Camp Disappointment is the northernmost campsite of the Lewis and Clark Expedition, on its return trip from the Pacific Northwest. The site is on private land within the Blackfeet Indian Reservation in Glacier County, Montana. It is located along the south bank of Cut Bank Creek and 12 mi northeast of Browning, Montana. Glacier National Park can be seen in the distance.

The campsite was used by a detachment of the expedition from July 22–26, 1806. Captain Meriwether Lewis, George Drouillard, the two Fields brothers—Joseph and Reubin—, possibly five more men, along with six horses. The party was exploring the Marias River in an attempt to show that the Missouri River watershed extended to the 50th parallel north in order to claim more land for the United States under the Louisiana Purchase. However, they discovered that the watershed does not extend to the 50th parallel and consequently named their campsite Camp Disappointment. Lewis called the site which is shaded by cottonwood trees a "beautiful and extensive bottom". Since it was overcast and damp throughout their stay the expedition could not make any astronomical observations. This part of the expedition split off from William Clark's group at the Great Falls of the Missouri on July 16.

On the morning of July 26, 1806 they left the camp to head back and later that day met a party of eight Blackfeet Indians, the first members of that tribe that the expedition had encountered. The Blackfeet seemed friendly towards them, and the two parties agreed to set up and share a camp for the night. Over the course of the evening, the Blackfeet became aware that the expedition party had been trading with as well as brokering peace with any and all tribes that they'd encountered, including many of the Blackfeet's enemies and rivals. Among those goods traded were firearms, which especially aggravated the Blackfeet, as guns were then considered a relatively scarce and extremely valuable military commodity for the tribes of the area, and one which the Blackfeet had been trying to monopolize for themselves up until that point.

As a result, after both parties had apparently retired for the night, the Blackfeet men attempted to steal the expedition members' various guns while they slept. One of the party members awoke during the attempted burglary, thereby alerting the others, and the situation rapidly escalated into a violent conflict between the two groups. During the fight, two of the Blackfeet were shot and killed by two of the Lewis party members, in what the latter considered acts of deeply regrettable, yet necessary self-defense. Because the conflict occurred near the Two Medicine River, it subsequently became known as the Two Medicine Fight, and would be the only time throughout the entire Lewis and Clark Expedition that an encounter with Native Americans resulted in violence on either side.

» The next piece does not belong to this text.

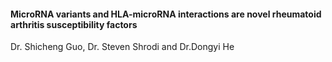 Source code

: #### MicroRNA variants and HLA-microRNA interactions are novel rheumatoid arthritis susceptibility factors

Dr. Shicheng Guo, Dr. Steven Shrodi and Dr.Dongyi He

In 1925 the Great Northern Railway erected a monument similar to the Washington Monument and a sign 4 mi south of the campsite reached on July 23, 1806. This is near mile marker 233 and several hundred yards north of U.S. Route 2. Access to the campsite is only via a primitive road just west of this marker. It was declared both a National Historic Landmark and listed on the National Register of Historic Places in 1966.

The site is relatively unchanged since the expedition camped here. Though on private property, one can visit with an admission fee and a 4-wheel drive vehicle. The site includes an ancient Indian buffalo jump. From the National Register of Historic Places Nomination Form:

"At the campsite today wide lowland meadows are watered by the Cut Bank Creek and cottonwood trees line its banks. From the high wind-swept plains that rise above the site on the north and south you can trace the route of the creek into the foot of the mountains in the distance by the dark green foliage of the trees which mark its course.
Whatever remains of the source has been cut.